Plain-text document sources

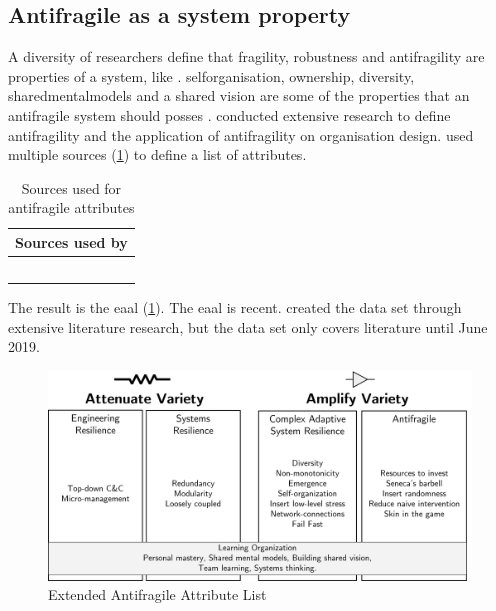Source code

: \subsection{Antifragile as a system property}
\label{sub:backgroundafpropertyofsystem}
A diversity of researchers define that \gls{fragility}, \gls{robustness} and \gls{antifragility} are properties of a system, like \textcites{Jaaron2014}{Kastner2017}{OReilly2019}{Botjes2021}. \Gls{selforganisation}, ownership, \gls{diversity}, \glspl{sharedmentalmodel} and a shared vision are some of the properties that an \gls{antifragile} system should posses \parencites{Jaaron2014}{Hole2016}{Kastner2017}{OReilly2019}{Botjes2021}. \textcite{Botjes2021} conducted extensive research to define \gls{antifragility} and the application of \gls{antifragility} on organisation design. \citeauthor{Botjes2021} used multiple sources (\cref{tab:tbsourcesofantifragileattributes}) to define a list of attributes.
\begin{table}[H]
	\centering
	\begin{tabular}{@{}p{}p{}@{}}
		\toprule
		\multicolumn{2}{c}{\textbf{Sources used by \textcite{Botjes2021}}} \\%
		\midrule
		\textcite{Ghasemi2017} & \textcite{Johnson2013} \\%
		\textcite{Kennon2015} & \textcite{Markey2018} \\%
		\textcite{Hendriksson2016} & \textcite{Kastner2017} \\%
		\textcite{Gorgeon2015} & \textcite{Hole2016} \\%
		\textcite{OReilly2019} & \\%
		\bottomrule
	\end{tabular}%
	\caption[Sources used for antifragile attributes]{Sources used for antifragile attributes}
	\label{tab:tbsourcesofantifragileattributes}%
\end{table}%
The result is the \acrfull{eaal} (\cref{fig:eaalbw}). The \acrfull{eaal} is recent. \citeauthor[p.~5]{Botjes2021} created the data set through extensive literature research, but the data set only covers literature until June 2019. 
\begin{figure}[H]
	\centering
	\includegraphics[width=0.8\linewidth]{images/eaalbw}
	\caption[Extended Antifragile Attribute List \parencite{Botjes2021}]{Extended Antifragile Attribute List \Parencite{Botjes2021}}
	\label{fig:eaalbw}
\end{figure}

## [What you need to do]
Write down every line of the data above that includes the string "begin".

## [Response below]
\begin{table}[H]
	\begin{tabular}{@{}p{}p{}@{}}
\begin{figure}[H]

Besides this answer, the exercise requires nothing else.